Forecasts predict mediocre hiring in February, that probably would have been stronger if snow storms hadn't put a damper on the U.S. economy.
The government is scheduled to release its monthly jobs report Friday, and economists surveyed by CNNMoney expect it will show the unemployment rate remained at 6.6%, as the U.S. economy added 150,000 jobs last month.
While that would be a slight improvement from January, it's still nothing to write home about. In the 12 months leading up to the winter, the economy had been adding an average of 205,000 jobs each month. But then the job market hit a rough patch, which economists mostly blame on severe winter weather.
Without winter storms, the forecast for February would have predicted a gain of about 193,000 jobs. And it already appears that the weather had an impact on the job market last month. Payroll processor ADP announced Wednesday that the number of private sector jobs added in February was below forecasts.
"Extreme winter weather may very well have had an impact on hiring in February and should we get yet another weak jobs report, it will become the excuse du jour for the consistently lackluster recovery in the U.S. labor market," said Sean Snaith, director of the Institute for Economic Competitiveness at the University of Central Florida.
Ice and snow storms pummeled the Midwest and eastern parts of the country throughout February.
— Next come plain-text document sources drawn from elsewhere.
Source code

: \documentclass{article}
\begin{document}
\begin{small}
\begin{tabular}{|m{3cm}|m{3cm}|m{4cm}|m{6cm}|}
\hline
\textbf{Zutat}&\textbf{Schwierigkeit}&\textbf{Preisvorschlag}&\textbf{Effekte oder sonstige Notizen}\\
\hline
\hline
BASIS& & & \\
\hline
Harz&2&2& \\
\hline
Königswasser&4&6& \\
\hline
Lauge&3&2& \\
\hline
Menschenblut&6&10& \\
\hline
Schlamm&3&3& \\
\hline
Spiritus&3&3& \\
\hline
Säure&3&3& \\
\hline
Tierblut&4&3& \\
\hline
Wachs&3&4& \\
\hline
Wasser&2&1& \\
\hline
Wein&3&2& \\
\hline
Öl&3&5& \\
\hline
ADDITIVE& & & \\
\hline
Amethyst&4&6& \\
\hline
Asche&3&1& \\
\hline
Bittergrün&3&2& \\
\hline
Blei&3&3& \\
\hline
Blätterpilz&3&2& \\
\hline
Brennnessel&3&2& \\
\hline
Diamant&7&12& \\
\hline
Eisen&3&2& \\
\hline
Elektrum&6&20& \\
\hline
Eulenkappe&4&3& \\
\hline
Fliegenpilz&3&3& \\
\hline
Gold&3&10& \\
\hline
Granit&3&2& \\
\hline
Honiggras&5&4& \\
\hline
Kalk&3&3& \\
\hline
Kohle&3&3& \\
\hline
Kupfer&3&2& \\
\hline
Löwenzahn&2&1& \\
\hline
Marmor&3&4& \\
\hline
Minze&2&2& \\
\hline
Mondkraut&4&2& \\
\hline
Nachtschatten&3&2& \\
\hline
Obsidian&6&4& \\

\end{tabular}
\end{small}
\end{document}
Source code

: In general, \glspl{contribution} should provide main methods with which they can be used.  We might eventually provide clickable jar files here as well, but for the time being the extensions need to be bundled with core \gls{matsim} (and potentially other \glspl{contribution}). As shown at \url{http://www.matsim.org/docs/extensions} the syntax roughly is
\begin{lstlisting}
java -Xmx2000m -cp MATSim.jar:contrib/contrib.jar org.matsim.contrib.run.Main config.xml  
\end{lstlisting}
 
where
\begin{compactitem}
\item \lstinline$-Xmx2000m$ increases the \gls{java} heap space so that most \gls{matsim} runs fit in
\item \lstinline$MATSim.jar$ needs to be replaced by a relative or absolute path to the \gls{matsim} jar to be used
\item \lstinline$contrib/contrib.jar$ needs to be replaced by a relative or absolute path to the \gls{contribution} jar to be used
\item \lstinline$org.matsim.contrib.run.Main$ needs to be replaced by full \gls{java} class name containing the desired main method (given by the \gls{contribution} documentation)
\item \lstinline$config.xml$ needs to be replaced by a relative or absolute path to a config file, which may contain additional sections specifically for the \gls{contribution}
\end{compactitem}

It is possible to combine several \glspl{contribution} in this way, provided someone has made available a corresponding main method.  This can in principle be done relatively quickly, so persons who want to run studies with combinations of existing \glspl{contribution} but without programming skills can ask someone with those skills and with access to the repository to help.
Blizzards can slow the economy and postpone hiring as offices close, flights are canceled, businesses lose power, construction and other outdoor work are put on hold, and consumers stay indoors instead of shopping or eating out.
Other recent data show new home construction, retail sales and auto sales all suffered setbacks recently, which industry experts attribute mostly to the colder-than-usual temperatures.
If weather truly is the culprit, then the latest bout of weak data should prove temporary, and the economy will likely pick up in the spring.
Lawrence Yun, chief economist for the National Association of Realtors, believes construction jobs in particular could be poised for stronger growth once the snow and ice thaw.
He points to data showing new home construction has grown 50% over the last two years, yet residential construction jobs have risen only 8% -- a trend he says implies that "hiring activity in the home construction sector could burst out soon."
Construction was the single hardest hit industry in the recession, accounting for about a quarter of all the jobs lost. As of January, construction workers still had a 12.3% unemployment rate.
Economic data that's skewed by weather can complicate the Federal Reserve's job, by making it difficult for central bakers to get a clear read on the underlying health of the economy.
Last week, Federal Reserve Chair Janet Yellen told a congressional committee she blames much of the recent weakness on the weather. The Fed is currently in the process of winding down its bond-buying program, and unless the economic picture changes dramatically, it will stick to that plan, Yellen said.